BobKowalski
Well-Known Member
- Joined
- 17 May 2007
- Messages
- 21,514
Do you seriously believe that we are successfully integrating this ammount of people at the rate they are coming in ? That is clearly utter nonsense. The facts with regards to lack of housing and the waits and strains this is putting services for education, social and health care simply do not back up that assertion. These issues are simply swept under the carpet when people say things like this. Yet in the very next thread you and others are complaining about them and blaming everyone else including the previous government , apart from labour of course under who's government mass immigration took off massively in the 1990s. You simply refuse to see the link and blindly only see the positives.
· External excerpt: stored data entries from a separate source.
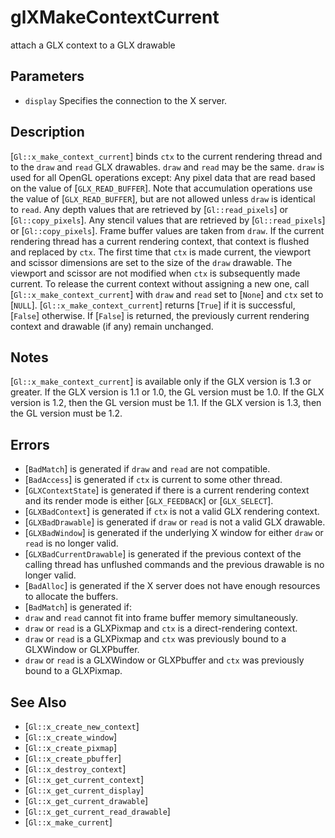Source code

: # glXMakeContextCurrent
attach a GLX context to a GLX drawable

## Parameters
- `display`
  Specifies the connection to the X server.

## Description
[`Gl::x_make_context_current`] binds `ctx` to the current rendering
  thread and to the `draw` and `read` GLX drawables. `draw` and `read`
  may be the same.
`draw` is used for all OpenGL operations except:
Any pixel data that are read based on the value of
  [`GLX_READ_BUFFER`]. Note that accumulation operations use the value
  of [`GLX_READ_BUFFER`], but are not allowed unless `draw` is identical
  to `read`.
Any depth values that are retrieved by [`Gl::read_pixels`] or
  [`Gl::copy_pixels`].
Any stencil values that are retrieved by [`Gl::read_pixels`] or
  [`Gl::copy_pixels`].
Frame buffer values are taken from `draw`.
If the current rendering thread has a current rendering context, that
  context is flushed and replaced by `ctx`.
The first time that `ctx` is made current, the viewport and scissor
  dimensions are set to the size of the `draw` drawable. The viewport
  and scissor are not modified when `ctx` is subsequently made current.
To release the current context without assigning a new one, call
  [`Gl::x_make_context_current`] with `draw` and `read` set to [`None`]
  and `ctx` set to [`NULL`].
[`Gl::x_make_context_current`] returns [`True`] if it is successful,
  [`False`] otherwise. If [`False`] is returned, the previously current
  rendering context and drawable (if any) remain unchanged.

## Notes
[`Gl::x_make_context_current`] is available only if the GLX version is
  1.3 or greater.
If the GLX version is 1.1 or 1.0, the GL version must be 1.0. If the
  GLX version is 1.2, then the GL version must be 1.1. If the GLX
  version is 1.3, then the GL version must be 1.2.


## Errors
- [`BadMatch`] is generated if `draw` and `read` are not compatible.
- [`BadAccess`] is generated if `ctx` is current to some other thread.
- [`GLXContextState`] is generated if there is a current rendering
  context and its render mode is either [`GLX_FEEDBACK`] or
  [`GLX_SELECT`].
- [`GLXBadContext`] is generated if `ctx` is not a valid GLX rendering
  context.
- [`GLXBadDrawable`] is generated if `draw` or `read` is not a valid GLX
  drawable.
- [`GLXBadWindow`] is generated if the underlying X window for either
  `draw` or `read` is no longer valid.
- [`GLXBadCurrentDrawable`] is generated if the previous context of the
  calling thread has unflushed commands and the previous drawable is no
  longer valid.
- [`BadAlloc`] is generated if the X server does not have enough
  resources to allocate the buffers.
- [`BadMatch`] is generated if:
- `draw` and `read` cannot fit into frame buffer memory simultaneously.
- `draw` or `read` is a GLXPixmap and `ctx` is a direct-rendering
  context.
- `draw` or `read` is a GLXPixmap and `ctx` was previously bound to a
  GLXWindow or GLXPbuffer.
- `draw` or `read` is a GLXWindow or GLXPbuffer and `ctx` was previously
  bound to a GLXPixmap.

## See Also
- [`Gl::x_create_new_context`]
- [`Gl::x_create_window`]
- [`Gl::x_create_pixmap`]
- [`Gl::x_create_pbuffer`]
- [`Gl::x_destroy_context`]
- [`Gl::x_get_current_context`]
- [`Gl::x_get_current_display`]
- [`Gl::x_get_current_drawable`]
- [`Gl::x_get_current_read_drawable`]
- [`Gl::x_make_current`]
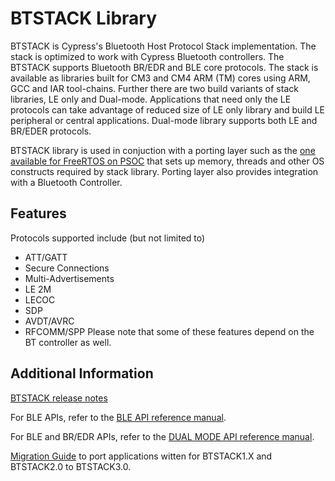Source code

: # BTSTACK Library
BTSTACK is Cypress's Bluetooth Host Protocol Stack implementation. The stack is optimized to work with Cypress Bluetooth controllers.
The BTSTACK supports Bluetooth BR/EDR and BLE core protocols.
The stack is available as libraries built for CM3 and CM4 ARM (TM) cores using ARM, GCC and IAR tool-chains. Further there are two build variants of stack libraries, LE only and Dual-mode. Applications that need only the LE protocols can take advantage of reduced size of LE only library and build LE peripheral or central applications. Dual-mode library supports both LE and BR/EDER protocols.

BTSTACK library is used in conjuction with a porting layer such as the [one available for FreeRTOS on PSOC](https://github.com/Infineon/btstack-integration) that sets up memory, threads and other OS constructs required by stack library. Porting layer also provides integration with a Bluetooth Controller.


## Features
Protocols supported include (but not limited to)
 - ATT/GATT
 - Secure Connections
 - Multi-Advertisements
 - LE 2M
 - LECOC
 - SDP
 - AVDT/AVRC
 - RFCOMM/SPP
Please note that some of these features depend on the BT controller as well.

## Additional Information

[BTSTACK release notes](./RELEASE.md)

For BLE APIs, refer to the [BLE API reference manual](https://infineon.github.io/btstack/ble/api_reference_manual/html/index.html).

For BLE and BR/EDR APIs, refer to the [DUAL MODE API reference manual](https://infineon.github.io/btstack/dual_mode/api_reference_manual/html/index.html).

[Migration Guide](https://infineon.github.io/btstack/BTSTACK_2.0_to_3.0_API_Migration_Guide.htm) to port applications witten for BTSTACK1.X and BTSTACK2.0 to BTSTACK3.0.
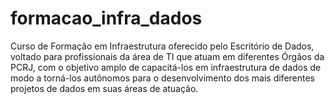 # formacao_infra_dados
Curso de Formação em Infraestrutura oferecido pelo Escritório de Dados, voltado para profissionais da área de TI que atuam em diferentes Órgãos da PCRJ, com o objetivo amplo de capacitá-los em infraestrutura de dados de modo a torná-los autônomos para o desenvolvimento dos mais diferentes projetos de dados em suas áreas de atuação.
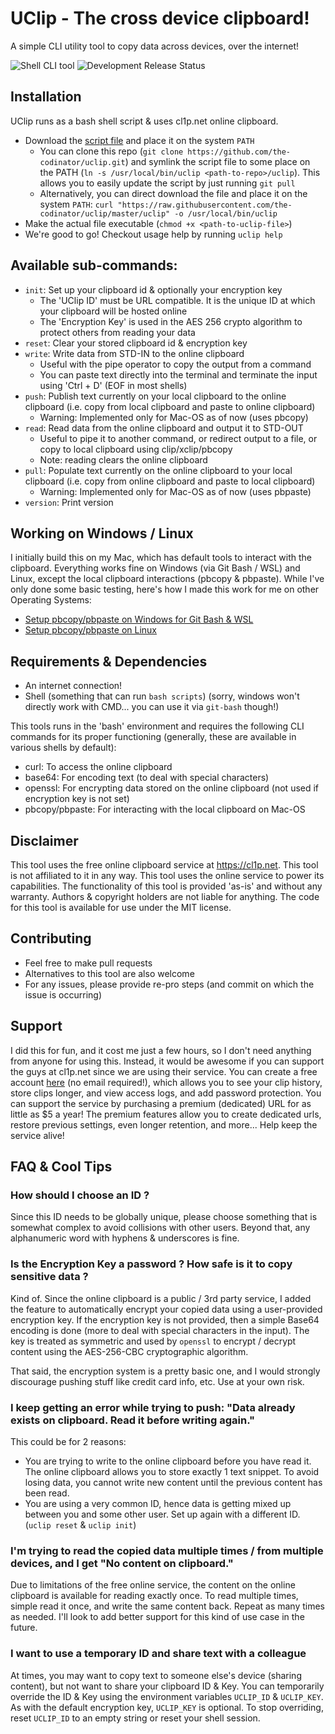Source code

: # UClip - The cross device clipboard!

A simple CLI utility tool to copy data across devices, over the internet!

![Shell CLI tool](https://img.shields.io/badge/runtime-bash-blue)
![Development Release Status](https://img.shields.io/badge/release-beta-orange)

## Installation

UClip runs as a bash shell script & uses cl1p.net online clipboard.

- Download the [script file](./uclip) and place it on the system `PATH`
  - You can clone this repo (`git clone https://github.com/the-codinator/uclip.git`)
    and symlink the script file to some place on the PATH (`ln -s /usr/local/bin/uclip <path-to-repo>/uclip`). This
    allows you to easily update the script by just running `git pull`
  - Alternatively, you can direct download the file and place it on the system `PATH`:
    `curl "https://raw.githubusercontent.com/the-codinator/uclip/master/uclip" -o /usr/local/bin/uclip`
- Make the actual file executable (`chmod +x <path-to-uclip-file>`)
- We're good to go! Checkout usage help by running `uclip help`

## Available sub-commands:

- `init`: Set up your clipboard id & optionally your encryption key
  - The 'UClip ID' must be URL compatible. It is the unique ID at which your clipboard will be hosted online
  - The 'Encryption Key' is used in the AES 256 crypto algorithm to protect others from reading your data
- `reset`: Clear your stored clipboard id & encryption key
- `write`: Write data from STD-IN to the online clipboard
  - Useful with the pipe operator to copy the output from a command
  - You can paste text directly into the terminal and terminate the input using 'Ctrl + D' (EOF in most shells)
- `push`: Publish text currently on your local clipboard to the online clipboard (i.e. copy from local clipboard and
  paste to online clipboard)
  - Warning: Implemented only for Mac-OS as of now (uses pbcopy)
- `read`: Read data from the online clipboard and output it to STD-OUT
  - Useful to pipe it to another command, or redirect output to a file, or copy to local clipboard using
    clip/xclip/pbcopy
  - Note: reading clears the online clipboard
- `pull`: Populate text currently on the online clipboard to your local clipboard (i.e. copy from online clipboard and
  paste to local clipboard)
  - Warning: Implemented only for Mac-OS as of now (uses pbpaste)
- `version`: Print version

## Working on Windows / Linux

I initially build this on my Mac, which has default tools to interact with the clipboard. Everything works fine on
Windows (via Git Bash / WSL) and Linux, except the local clipboard interactions (pbcopy & pbpaste). While I've only done
some basic testing, here's how I made this work for me on other Operating Systems:

- [Setup pbcopy/pbpaste on Windows for Git Bash & WSL](https://www.techtronic.us/pbcopy-pbpaste-for-wsl/)
- [Setup pbcopy/pbpaste on Linux](https://ostechnix.com/how-to-use-pbcopy-and-pbpaste-commands-on-linux/)

## Requirements & Dependencies

- An internet connection!
- Shell (something that can run `bash scripts`) (sorry, windows won't directly work with CMD... you can use it
  via `git-bash` though!)

This tools runs in the 'bash' environment and requires the following CLI commands for its proper functioning (generally,
these are available in various shells by default):

- curl: To access the online clipboard
- base64: For encoding text (to deal with special characters)
- openssl: For encrypting data stored on the online clipboard (not used if encryption key is not set)
- pbcopy/pbpaste: For interacting with the local clipboard on Mac-OS

## Disclaimer

This tool uses the free online clipboard service at https://cl1p.net. This tool is not affiliated to it in any way. This
tool uses the online service to power its capabilities. The functionality of this tool is provided 'as-is' and without
any warranty. Authors & copyright holders are not liable for anything. The code for this tool is available for use under
the MIT license.

## Contributing

- Feel free to make pull requests
- Alternatives to this tool are also welcome
- For any issues, please provide re-pro steps (and commit on which the issue is occurring)

## Support

I did this for fun, and it cost me just a few hours, so I don't need anything from anyone for using this. Instead, it
would be awesome if you can support the guys at cl1p.net since we are using their service. You can create a free
account [here](https://cl1p.net/sys/login.jsp) (no email required!), which allows you to see your clip history, store
clips longer, and view access logs, and add password protection. You can support the service by purchasing a premium
(dedicated) URL for as little as $5 a year! The premium features allow you to create dedicated urls, restore previous
settings, even longer retention, and more... Help keep the service alive!

## FAQ & Cool Tips

### How should I choose an ID ?

Since this ID needs to be globally unique, please choose something that is somewhat complex to avoid collisions with
other users. Beyond that, any alphanumeric word with hyphens & underscores is fine.

### Is the Encryption Key a password ? How safe is it to copy sensitive data ?

Kind of. Since the online clipboard is a public / 3rd party service, I added the feature to automatically encrypt your
copied data using a user-provided encryption key. If the encryption key is not provided, then a simple Base64 encoding
is done (more to deal with special characters in the input). The key is treated as symmetric and used by `openssl` to
encrypt / decrypt content using the AES-256-CBC cryptographic algorithm.

That said, the encryption system is a pretty basic one, and I would strongly discourage pushing stuff like credit card
info, etc. Use at your own risk.

### I keep getting an error while trying to push: "Data already exists on clipboard. Read it before writing again."

This could be for 2 reasons:

- You are trying to write to the online clipboard before you have read it. The online clipboard allows you to store
  exactly 1 text snippet. To avoid losing data, you cannot write new content until the previous content has been read.
- You are using a very common ID, hence data is getting mixed up between you and some other user. Set up again with a
  different ID. (`uclip reset` & `uclip init`)

### I'm trying to read the copied data multiple times / from multiple devices, and I get "No content on clipboard."

Due to limitations of the free online service, the content on the online clipboard is available for reading exactly
once. To read multiple times, simple read it once, and write the same content back. Repeat as many times as needed. I'll
look to add better support for this kind of use case in the future.

### I want to use a temporary ID and share text with a colleague

At times, you may want to copy text to someone else's device (sharing content), but not want to share your clipboard ID
& Key. You can temporarily override the ID & Key using the environment variables `UCLIP_ID` & `UCLIP_KEY`. As with the
default encryption key, `UCLIP_KEY` is optional. To stop overriding, reset `UCLIP_ID` to an empty string or reset your
shell session.
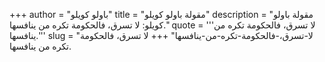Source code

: +++
author = "باولو كويلو"
title = "مقولة باولو كويلو"
description = "مقولة باولو كويلو: لا تسرق، فالحكومة تكره من ينافسها."
quote = '''لا تسرق، فالحكومة تكره من ينافسها.'''
slug = "لا-تسرق،-فالحكومة-تكره-من-ينافسها"
+++
لا تسرق، فالحكومة تكره من ينافسها.
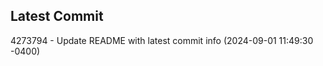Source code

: 
## Latest Commit
4273794 - Update README with latest commit info (2024-09-01 11:49:30 -0400) <Yunxi-Zhou>
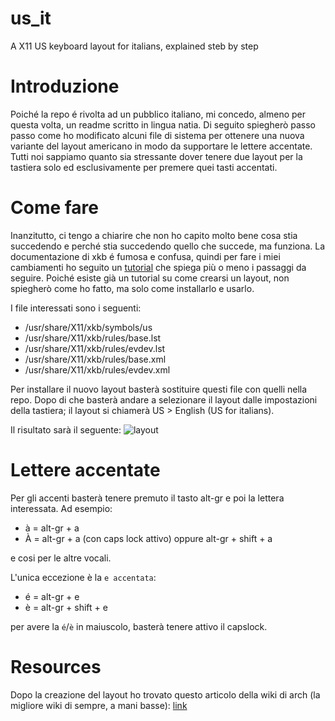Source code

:# us_it
A X11 US keyboard layout for italians, explained steb by step

# Introduzione
Poiché la repo é rivolta ad un pubblico italiano, mi concedo, almeno per questa volta, un readme scritto in lingua natia.
Di seguito spiegherò passo passo come ho modificato alcuni file di sistema per ottenere una nuova variante del layout americano in modo da supportare le lettere accentate. Tutti noi sappiamo quanto sia stressante dover tenere due layout per la tastiera solo ed esclusivamente per premere quei tasti accentati.

# Come fare
Inanzitutto, ci tengo a chiarire che non ho capito molto bene cosa stia succedendo e perché stia succedendo quello che succede, ma funziona. La documentazione di xkb é fumosa e confusa, quindi per fare i miei cambiamenti ho seguito un [tutorial](https://rlog.rgtti.com/2014/05/01/how-to-modify-a-keyboard-layout-in-linux/) che spiega più o meno i passaggi da seguire.
Poiché esiste già un tutorial su come crearsi un layout, non spiegherò come ho fatto, ma solo come installarlo e usarlo.

I file interessati sono i seguenti:
* /usr/share/X11/xkb/symbols/us
* /usr/share/X11/xkb/rules/base.lst
* /usr/share/X11/xkb/rules/evdev.lst
* /usr/share/X11/xkb/rules/base.xml
* /usr/share/X11/xkb/rules/evdev.xml

Per installare il nuovo layout basterà sostituire questi file con quelli nella repo.
Dopo di che basterà andare a selezionare il layout dalle impostazioni della tastiera; il layout si chiamerà US > English (US for italians).

Il risultato sarà il seguente:
![layout](https://i.imgur.com/iAgPQOF.png)

# Lettere accentate
Per gli accenti basterà tenere premuto il tasto alt-gr e poi la lettera interessata. Ad esempio:

* à = alt-gr + a
* À = alt-gr + a (con caps lock attivo) oppure alt-gr + shift + a

e cosi per le altre vocali.

L'unica eccezione è la `e accentata`:

* é = alt-gr + e
* è = alt-gr + shift + e

per avere la `é`/`è` in maiuscolo, basterà tenere attivo il capslock.

# Resources
Dopo la creazione del layout ho trovato questo articolo della wiki di arch (la migliore wiki di sempre, a mani basse): [link](https://wiki.archlinux.org/title/X_keyboard_extension)
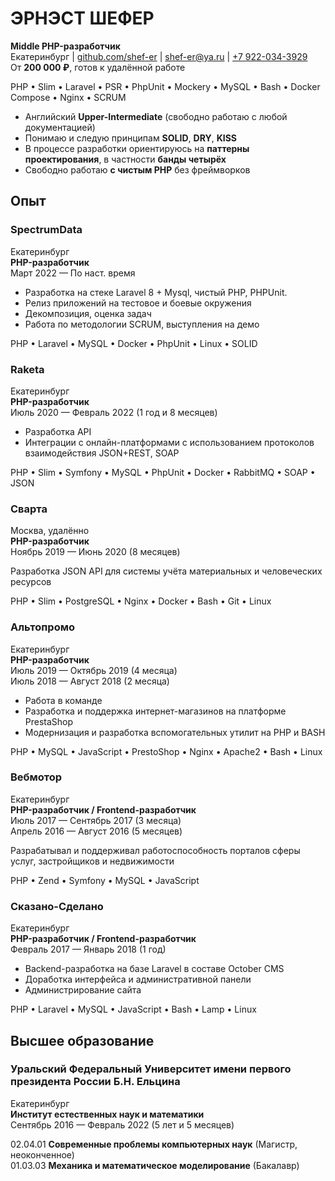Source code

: # ЭРНЭСТ ШЕФЕР

**Middle PHP-разработчик**  
Екатеринбург | [github.com/shef-er](https://github.com/shef-er) | [shef-er@ya.ru](mailto:shef-er@ya.ru) | [+7 922-034-3929](tel:+79220343929)  
От **200 000 ₽**, готов к удалённой работе

PHP • Slim • Laravel • PSR • PhpUnit • Mockery • MySQL • Bash • Docker Compose • Nginx • SCRUM

* Английский **Upper-Intermediate** (свободно работаю с любой документацией)  
* Понимаю и следую принципам **SOLID**, **DRY**, **KISS**  
* В процессе разработки ориентируюсь на **паттерны проектирования**, в частности **банды четырёх**  
* Свободно работаю **с чистым PHP** без фреймворков

## Опыт

### SpectrumData

Екатеринбург  
**PHP-разработчик**  
Март 2022 — По наст. время

* Разработка на стеке Laravel 8 + Mysql, чистый PHP, PHPUnit.
* Релиз приложений на тестовое и боевые окружения
* Декомпозиция, оценка задач
* Работа по методологии SCRUM, выступления на демо

PHP • Laravel • MySQL • Docker • PhpUnit • Linux • SOLID

### Raketa

Екатеринбург  
**PHP-разработчик**  
Июль 2020 — Февраль 2022 (1 год и 8 месяцев)

* Разработка API
* Интеграции с онлайн-платформами с использованием протоколов взаимодействия JSON+REST, SOAP

PHP • Slim • Symfony • MySQL • PhpUnit • Docker • RabbitMQ • SOAP • JSON

### Сварта

Москва, удалённо  
**PHP-разработчик**  
Ноябрь 2019 — Июнь 2020 (8 месяцев)

Разработка JSON API для системы учёта материальных и человеческих ресурсов

PHP • Slim • PostgreSQL • Nginx • Docker • Bash • Git • Linux

### Альтопромо

Екатеринбург  
**PHP-разработчик**  
Июль 2019 — Октябрь 2019 (4 месяца)  
Июль 2018 — Август 2018 (2 месяца)

* Работа в команде
* Разработка и поддержка интернет-магазинов на платформе PrestaShop
* Модернизация и разработка вспомогательных утилит на PHP и BASH

PHP • MySQL • JavaScript • PrestoShop • Nginx • Apache2 • Bash • Linux

### Вебмотор

Екатеринбург  
**PHP-разработчик / Frontend-разработчик**  
Июль 2017 — Сентябрь 2017 (3 месяца)  
Апрель 2016 — Август 2016 (5 месяцев)

Разрабатывал и поддерживал работоспособность порталов сферы услуг, застройщиков и недвижимости

PHP • Zend • Symfony • MySQL • JavaScript

### Сказано-Сделано

Екатеринбург  
**PHP-разработчик / Frontend-разработчик**  
Февраль 2017 — Январь 2018 (1 год)

* Backend-разработка на базе Laravel в составе October CMS
* Доработка интерфейса и административной панели
* Администрирование сайта

PHP • Laravel • MySQL • JavaScript • Bash • Lamp • Linux

## Высшее образование

### Уральский Федеральный Университет имени первого президента России Б.Н. Ельцина

Екатеринбург  
**Институт естественных наук и математики**  
Сентябрь 2016 — Февраль 2022 (5 лет и 5 месяцев)

02.04.01 **Современные проблемы компьютерных наук** (Магистр, неоконченное)  
01.03.03 **Механика и математическое моделирование** (Бакалавр)
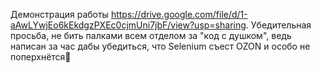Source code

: Демонстрация работы https://drive.google.com/file/d/1-aAwLYwjEo6kEkdgzPXEc0cjmUni7jbF/view?usp=sharing. Убедительная просьба, не бить палками всем отделом за "код с душком", ведь написан за час дабы убедиться, что Selenium съест OZON и особо не поперхнётся🙏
The UK has a good record when it comes to integration. The last two leaders of the Tories have come from immigrant backgrounds. The previous SNP leader was Muslim. The Mayor of London ditto and London is a very diverse city.
That we haven’t put the infrastructure in place to cope is a failure of Govt and a reasonable criticism. However, with the Brexit vote the large increase in migration over the last few years is precisely what we voted for and like it or not, people come here to satisfy a demand. If the demand wasn’t there they wouldn’t come.
So, to recap. The people voted for Brexit which cut off a flexible and large labour pool that has been compensated by a ‘sticky’ labour pool which given the cost and hassle is more inclined to put down roots and stay via citizenship. We voted for a Tory Govt which had no problem with large immigration numbers. I said at the time that despite the Tory’s Govt cosplaying rhetoric, they were shipping people in like nobodies business to feed the economy. The Tory Govt even expanded the Hong Kong pathway to UK citizenship in 2021 (correctly in my view). We have consistently encouraged and facilitated large immigration numbers and the economy needs the immigrants it attracts otherwise they wouldn’t come.
Given all the above it is a mystery why people spend so much time whining about the very thing they voted for and something the economy relies upon. If people have any useful and constructive suggestions to change things, other than blaming Blair which was 25 years ago, I would be interested to hear them.